07 September 2005

Sliding into Home

I loved being nomadic because I wasn't distracted by life clutter. My identity didn't expand to fit my house. I was my house.

My shell extended to a very close distance around my body and I always took it with me.

I felt "at home" everywhere I went.

House-sitting gave me a unique perspective.

I came to love waking up among other people's books, pictures and life choices.

Every time I moved, I traveled a different route through the city on my way to work.

I constantly had a curious little voice in my head saying, "Did you see that? And that? Did you notice that?"

It made me take nothing for granted.

I wasn't blinded by my routine. I was never stuck in a rut.

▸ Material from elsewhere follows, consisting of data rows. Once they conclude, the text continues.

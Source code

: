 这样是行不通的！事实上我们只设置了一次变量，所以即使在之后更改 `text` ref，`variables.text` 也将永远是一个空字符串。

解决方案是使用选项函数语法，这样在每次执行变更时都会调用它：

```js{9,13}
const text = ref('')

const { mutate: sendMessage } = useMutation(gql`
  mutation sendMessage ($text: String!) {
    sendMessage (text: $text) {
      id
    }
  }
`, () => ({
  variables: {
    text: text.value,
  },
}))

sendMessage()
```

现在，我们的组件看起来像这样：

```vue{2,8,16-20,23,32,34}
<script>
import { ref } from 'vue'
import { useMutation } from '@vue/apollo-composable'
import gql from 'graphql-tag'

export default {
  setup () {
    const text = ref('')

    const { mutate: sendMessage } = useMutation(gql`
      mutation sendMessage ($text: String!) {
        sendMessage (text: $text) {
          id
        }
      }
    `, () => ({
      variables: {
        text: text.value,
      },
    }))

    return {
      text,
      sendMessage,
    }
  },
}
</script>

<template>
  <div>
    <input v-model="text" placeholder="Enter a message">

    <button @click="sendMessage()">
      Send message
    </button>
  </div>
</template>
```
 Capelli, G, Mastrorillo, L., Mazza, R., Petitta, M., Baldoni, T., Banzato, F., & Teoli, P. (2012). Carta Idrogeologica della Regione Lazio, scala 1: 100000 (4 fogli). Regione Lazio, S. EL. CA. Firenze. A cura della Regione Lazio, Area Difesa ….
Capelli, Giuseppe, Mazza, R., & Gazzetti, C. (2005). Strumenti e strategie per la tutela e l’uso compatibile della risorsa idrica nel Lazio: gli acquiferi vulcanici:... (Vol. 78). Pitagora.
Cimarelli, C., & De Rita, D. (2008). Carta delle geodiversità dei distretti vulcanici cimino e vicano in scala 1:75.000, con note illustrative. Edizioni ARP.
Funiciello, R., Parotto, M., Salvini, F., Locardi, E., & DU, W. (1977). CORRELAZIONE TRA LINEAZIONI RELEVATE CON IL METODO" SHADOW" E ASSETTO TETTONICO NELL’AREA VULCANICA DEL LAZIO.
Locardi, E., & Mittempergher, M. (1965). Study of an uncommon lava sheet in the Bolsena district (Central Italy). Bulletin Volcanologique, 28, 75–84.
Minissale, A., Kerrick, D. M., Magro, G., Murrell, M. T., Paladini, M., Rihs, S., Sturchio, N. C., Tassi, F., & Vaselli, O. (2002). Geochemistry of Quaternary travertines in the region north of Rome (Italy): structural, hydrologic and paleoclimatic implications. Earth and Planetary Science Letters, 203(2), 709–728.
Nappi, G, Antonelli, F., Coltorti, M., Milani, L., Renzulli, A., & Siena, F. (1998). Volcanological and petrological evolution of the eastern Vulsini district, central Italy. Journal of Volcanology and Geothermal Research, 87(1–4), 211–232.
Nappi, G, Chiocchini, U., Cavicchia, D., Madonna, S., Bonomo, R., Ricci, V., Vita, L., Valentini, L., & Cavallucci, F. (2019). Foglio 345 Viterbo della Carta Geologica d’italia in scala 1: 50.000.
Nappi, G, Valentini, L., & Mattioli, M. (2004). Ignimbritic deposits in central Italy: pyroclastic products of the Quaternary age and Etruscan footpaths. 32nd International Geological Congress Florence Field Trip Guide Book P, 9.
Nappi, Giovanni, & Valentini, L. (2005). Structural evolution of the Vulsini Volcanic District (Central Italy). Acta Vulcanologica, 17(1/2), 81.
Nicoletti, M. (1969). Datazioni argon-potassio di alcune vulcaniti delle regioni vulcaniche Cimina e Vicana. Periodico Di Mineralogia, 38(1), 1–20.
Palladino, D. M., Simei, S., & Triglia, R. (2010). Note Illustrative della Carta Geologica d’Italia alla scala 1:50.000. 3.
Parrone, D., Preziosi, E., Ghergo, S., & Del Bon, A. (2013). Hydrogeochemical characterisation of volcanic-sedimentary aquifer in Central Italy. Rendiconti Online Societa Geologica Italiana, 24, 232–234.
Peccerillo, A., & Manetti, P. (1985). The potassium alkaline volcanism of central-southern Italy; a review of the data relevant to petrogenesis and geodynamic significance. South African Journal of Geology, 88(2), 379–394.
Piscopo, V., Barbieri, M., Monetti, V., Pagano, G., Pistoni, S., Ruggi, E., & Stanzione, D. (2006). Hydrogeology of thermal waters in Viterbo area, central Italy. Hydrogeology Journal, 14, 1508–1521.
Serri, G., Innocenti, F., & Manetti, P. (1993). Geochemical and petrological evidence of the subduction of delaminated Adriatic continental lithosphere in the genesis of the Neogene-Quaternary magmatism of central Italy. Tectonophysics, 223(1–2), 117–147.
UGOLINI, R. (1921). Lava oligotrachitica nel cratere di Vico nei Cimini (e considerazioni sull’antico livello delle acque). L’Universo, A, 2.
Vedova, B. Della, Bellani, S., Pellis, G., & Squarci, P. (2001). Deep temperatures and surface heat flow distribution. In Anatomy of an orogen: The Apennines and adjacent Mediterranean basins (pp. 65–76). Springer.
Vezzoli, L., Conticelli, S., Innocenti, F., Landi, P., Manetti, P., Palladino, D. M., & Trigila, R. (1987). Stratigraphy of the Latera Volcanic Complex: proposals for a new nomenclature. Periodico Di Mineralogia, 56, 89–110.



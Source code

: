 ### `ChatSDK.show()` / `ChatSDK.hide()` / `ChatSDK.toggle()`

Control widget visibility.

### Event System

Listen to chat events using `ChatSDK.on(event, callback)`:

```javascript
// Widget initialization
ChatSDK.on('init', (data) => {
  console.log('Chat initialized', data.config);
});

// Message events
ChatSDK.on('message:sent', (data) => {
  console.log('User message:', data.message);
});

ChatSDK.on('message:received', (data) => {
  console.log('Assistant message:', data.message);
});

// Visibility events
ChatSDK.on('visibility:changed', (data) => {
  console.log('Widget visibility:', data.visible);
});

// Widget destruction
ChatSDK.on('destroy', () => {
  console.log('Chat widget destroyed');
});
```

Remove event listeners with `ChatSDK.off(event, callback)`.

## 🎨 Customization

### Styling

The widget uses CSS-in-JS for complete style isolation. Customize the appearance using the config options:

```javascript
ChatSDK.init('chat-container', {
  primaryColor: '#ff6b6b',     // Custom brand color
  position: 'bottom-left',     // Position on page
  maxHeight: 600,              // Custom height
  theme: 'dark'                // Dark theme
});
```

I was open and viewing the world from many different points.

Simplifying and streamlining made me feel light and free to go wherever I chose.

With this lifestyle I could see the world.

My European day job provided a hefty number of vacation days and I literally had no "overhead."

House-sitting provided a service to homeowners in return for a place to sleep, which freed up resources that could be spent on "overhead" in other parts of the world.

As I seriously considered this option, a couple of nagging realizations surfaced.

I knew I was spending too much time trying to find new places to sleep.

I was also starting to feel my dignity shrink as sometimes what I thought was a symbiotic relationship turned out to feel, on a couple of occasions, a bit more like freeloading.

Not willing to stray too far from the lifestyle I was craving, I acquired a VERY cheap apartment that was destined to be demolished in about a year's time.

And yet, still, while I was painting it, I suddenly envisioned how unpleasant it would be to have visitors and dinner parties there.

I wanted more. I wanted a great home base, preferably one with a cafe style atmosphere.

With that, I found and bought an affordable, spacious apartment close to my studio.

I had rounded home base.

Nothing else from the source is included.